Content starts

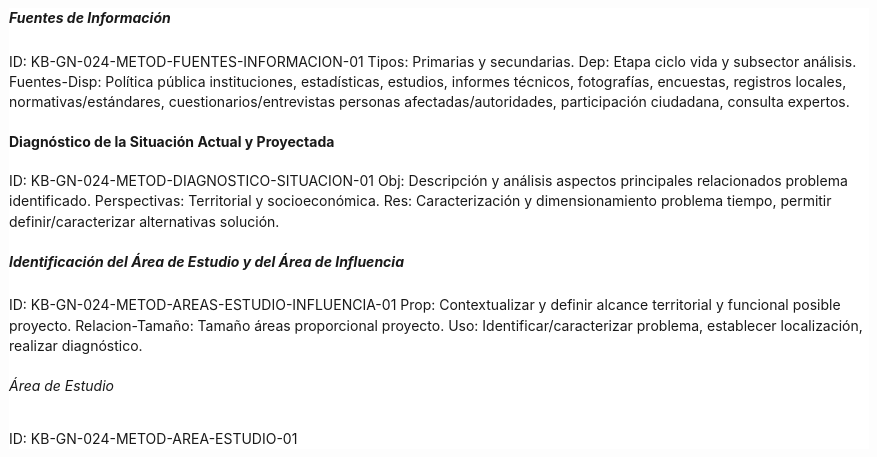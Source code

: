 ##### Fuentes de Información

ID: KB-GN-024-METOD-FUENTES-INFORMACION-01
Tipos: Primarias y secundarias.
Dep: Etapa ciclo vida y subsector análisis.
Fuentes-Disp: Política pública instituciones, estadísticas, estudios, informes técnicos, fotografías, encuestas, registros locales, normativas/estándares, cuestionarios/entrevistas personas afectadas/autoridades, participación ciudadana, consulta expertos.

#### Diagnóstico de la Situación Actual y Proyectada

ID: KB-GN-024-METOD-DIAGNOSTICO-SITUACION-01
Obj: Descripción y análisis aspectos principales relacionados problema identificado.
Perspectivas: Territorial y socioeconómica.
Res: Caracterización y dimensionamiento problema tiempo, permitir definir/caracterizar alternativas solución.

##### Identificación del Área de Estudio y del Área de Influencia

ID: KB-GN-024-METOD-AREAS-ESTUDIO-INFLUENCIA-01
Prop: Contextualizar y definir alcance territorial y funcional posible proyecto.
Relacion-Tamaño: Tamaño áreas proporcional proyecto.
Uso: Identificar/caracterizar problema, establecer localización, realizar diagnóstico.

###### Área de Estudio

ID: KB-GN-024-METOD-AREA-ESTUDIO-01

Content ends

### What the task asks
Only the lines from the one containing "ID: KB-GN-024-METOD-FUENTES-INFORMACION-01" through the end of the listing should be copied, and they should be copied exactly.

### Solution
ID: KB-GN-024-METOD-FUENTES-INFORMACION-01
Tipos: Primarias y secundarias.
Dep: Etapa ciclo vida y subsector análisis.
Fuentes-Disp: Política pública instituciones, estadísticas, estudios, informes técnicos, fotografías, encuestas, registros locales, normativas/estándares, cuestionarios/entrevistas personas afectadas/autoridades, participación ciudadana, consulta expertos.

#### Diagnóstico de la Situación Actual y Proyectada

ID: KB-GN-024-METOD-DIAGNOSTICO-SITUACION-01
Obj: Descripción y análisis aspectos principales relacionados problema identificado.
Perspectivas: Territorial y socioeconómica.
Res: Caracterización y dimensionamiento problema tiempo, permitir definir/caracterizar alternativas solución.

##### Identificación del Área de Estudio y del Área de Influencia

ID: KB-GN-024-METOD-AREAS-ESTUDIO-INFLUENCIA-01
Prop: Contextualizar y definir alcance territorial y funcional posible proyecto.
Relacion-Tamaño: Tamaño áreas proporcional proyecto.
Uso: Identificar/caracterizar problema, establecer localización, realizar diagnóstico.

###### Área de Estudio

ID: KB-GN-024-METOD-AREA-ESTUDIO-01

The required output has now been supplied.